The connection between males and meat runs so deep that it can be hard for men to become vegetarians — or even choose the veggie option at a meal with people they know, said Roe. In a series of focus groups that she conducted with men who were interested in trying to eat less meat, Roe said, some participants told her they felt “ashamed” of their decision to be meat-free. One vegetarian she interviewed still eats meat when he visits his grandmother, Roe said.
“There are lots of social obstacles that come along with deciding not to eat meat, especially for men.” For women who choose to become vegetarians, Roe said, the same stigmas don’t apply. (The 1982 book “Real Men Don’t Eat Quiche,” which poked fun at the stereotypical man’s resistance to vegetables, among other classic tropes of masculinity, went on to sell over 1.6 million copies.)
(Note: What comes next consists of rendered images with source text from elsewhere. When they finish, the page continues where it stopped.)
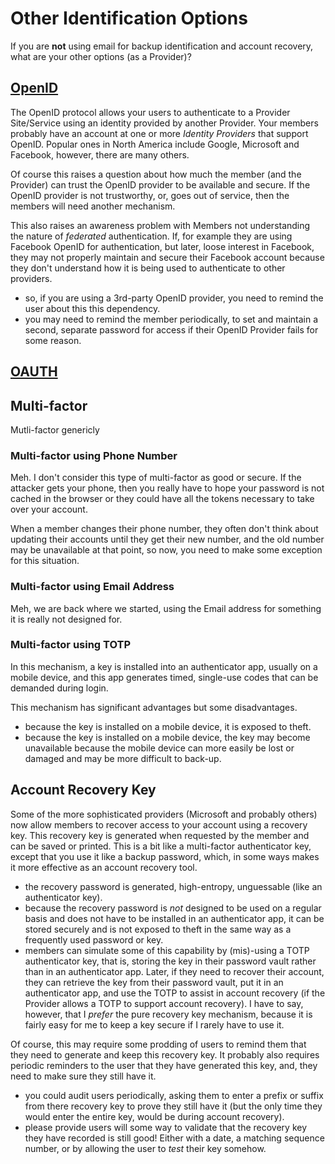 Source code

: # Other Identification Options
If you are **not** using email for backup identification and account recovery, what are your other options (as a Provider)?
## [OpenID]
The OpenID protocol allows your users to authenticate to a Provider Site/Service using an identity provided by
another Provider. Your members probably have an account at one or more *Identity* *Providers* that support OpenID.
Popular ones in North America include Google, Microsoft and Facebook, however, there are many others.

Of course this raises a question about how much the member (and the Provider) can trust the OpenID provider
to be available and secure. If the OpenID provider is not trustworthy, or,
goes out of service, then the members will need another mechanism.

This also raises an awareness problem with Members not understanding the
nature of *federated* authentication. If, for example they are using Facebook
OpenID for authentication, but later, loose interest in Facebook, they may not
properly maintain and secure their Facebook account because they don't
understand how it is being used to authenticate to other providers.
  - so, if you are using a 3rd-party OpenID provider, you need to remind the
  user about this this dependency.
  - you may need to remind the member periodically, to set and maintain a
  second, separate password for access if their OpenID Provider fails for some
  reason.

## [OAUTH]

## Multi-factor
Mutli-factor genericly 
### Multi-factor using Phone Number
Meh. I don't consider this type of multi-factor as good or secure.
If the attacker gets your phone, then you really have to hope your
password is not cached in the browser or they could have all the
tokens necessary to take over your account.

When a member changes their phone number, they often don't think
about updating their accounts until they get their new number, and
the old number may be unavailable at that point, so now, you need to
make some exception for this situation.
### Multi-factor using Email Address
Meh, we are back where we started, using the Email address for something
it is really not designed for.
### Multi-factor using TOTP
In this mechanism, a key is installed into an authenticator app, usually on a
mobile device, and this app generates timed, single-use codes that can be
demanded during login.

This mechanism has significant advantages but some disadvantages.
   - because the key is installed on a mobile device, it is exposed to theft.
   - because the key is installed on a mobile device, the key may become
   unavailable because the mobile device can more easily be lost or damaged
   and may be more difficult to back-up.
## Account Recovery Key
Some of the more sophisticated providers (Microsoft and probably others) now allow members to
recover access to your account using a recovery key. This recovery key is generated when
requested by the member and can be saved or printed.
This is a bit like a multi-factor authenticator key, except that you use it like a backup password,
which, in some ways makes it more effective as an account recovery tool.
  - the recovery password is generated, high-entropy, unguessable
  (like an authenticator key).
  - because the recovery password is *not* designed to be used on a
regular basis and does not have to be installed in an authenticator
app, it can be stored securely and is not exposed to theft in the same
way as a frequently used password or key.
  - members can simulate some of this capability by (mis)-using a TOTP
authenticator key, that is, storing the key in their password vault rather than
in an authenticator app. Later, if they need to recover their account, they
can retrieve the key from their password vault, put it in an authenticator
app, and use the TOTP to assist in account recovery (if the Provider allows
a TOTP to support account recovery). I have to say, however,
that I *prefer* the pure recovery key mechanism, because it is fairly easy for
me to keep a key secure if I rarely have to use it.

Of course, this may require some prodding of users to remind them that they need to generate and keep this recovery key. It probably also requires periodic reminders to the user that they have generated this key, and, they need to make sure they still have it.
   - you could audit users periodically, asking them to enter a prefix or suffix
from there recovery key to prove they still have it (but the only time they
would enter the entire key, would be during account recovery).
   - please provide users will some way to validate that the recovery key
they have recorded is still good! Either with a date, a matching sequence
number, or by allowing the user to *test* their key somehow.

[OAUTH]: http://en.wikipedia.org/wiki/OAuth
[OpenID]: http://en.wikipedia.org/wiki/OpenID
The gender dynamics of grilling, in particular, might be changing, says Melissa Cookston, world champion pitmaster and author of “Smokin’ in the Boy’s Room: Southern Recipes from the Winningest Woman in Barbecue.” When Cookston first started competing in barbecue contests, 22 years ago, she said, “you didn’t see any women at all.” But since competition barbecue became the focus of several reality TV shows, she said, that’s changed: Now female aspiring barbecue cooks approach her all the time. The president of one of the preeminent barbecue competitions, The Kansas City Barbecue Society, is now a woman.
Cookston isn’t sure how grilling became a distinctly male arena. But she’d challenge any man to prove a love for meat that runs deeper than her own.
“If there is an open fire and a big piece of meat involved, I’m intrigued. The sound of the fat rendering and hitting the fire ... the smell of it, the feel of it. For me, that is utopia.”